Iklan - Geser ke atas untuk melanjutkan.

Pelatnas Karate Tidak Dibubarkan Meski Ada Efisiensi Anggaran

KEJURPROV FORKI BALI
Bali Tribune / KEJURPROV - Sekjen PB FORKI, Mayjen TNI (Pur) Sapriadi SIP M.Si (nomor empat dari kiri) berpose bersama Ketum FORKI Bali, Sensei Armand Setiawan Wulianadi (nomor tiga dari kanan) seusai membuka Kejurprov FORKI Bali, Jumat (21/2)

balitribune.co.id | Denpasar - Sekretaris Jendral Pengurus Besar Federasi Olahraga Karate-do Indonesia (PB FORKI), Mayjen TNI (Pur) Sapriadi SIP M.Si menegaskan, pemusatan latihan nasional (Pelatnas) karate di Bali tidak dibubarkan meski Kementerian Pemuda dan Olahraga melakukan efisiensi anggaran.

“Pelatnas di Bali jalan terus, bahwa ada pengurangan jumlah atlet itu iya, karena hasil seleksi memang ada atlet yang keluar tetapi bukan karena adanya efisiensi anggaran,” ucap Sapriadi menjawab wartawan seusai membuka Kejuaraan Provinsi (Kejurprov) FORKI Bali III Tahun 2025 di GOR Lila Buana Denpasar, Jumat (21/2).

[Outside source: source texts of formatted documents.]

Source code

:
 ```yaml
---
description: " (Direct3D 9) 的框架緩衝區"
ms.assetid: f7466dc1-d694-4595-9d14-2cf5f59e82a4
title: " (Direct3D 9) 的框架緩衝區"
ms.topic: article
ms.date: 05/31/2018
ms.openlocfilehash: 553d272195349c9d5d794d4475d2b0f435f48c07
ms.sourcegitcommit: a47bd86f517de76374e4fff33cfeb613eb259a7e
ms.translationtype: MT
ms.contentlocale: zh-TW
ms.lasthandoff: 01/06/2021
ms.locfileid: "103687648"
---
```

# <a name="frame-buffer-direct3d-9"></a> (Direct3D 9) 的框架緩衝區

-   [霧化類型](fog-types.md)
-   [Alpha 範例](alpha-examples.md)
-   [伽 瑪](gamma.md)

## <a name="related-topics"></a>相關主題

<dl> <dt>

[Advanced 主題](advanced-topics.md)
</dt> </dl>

Seperti diketahui, seluruh kementerian melakukan efisiensi anggaran. Kemenpora memangkas anggaran mencapai Rp1,29 triliun untuk penyelenggaraan program kerja pada 2025.

Pagu definitif untuk anggaran tahun 2025 yang sebelumnya senilai Rp2,330 triliun berkurang pasca rekonstruksi menjadi Rp1,034 triliun.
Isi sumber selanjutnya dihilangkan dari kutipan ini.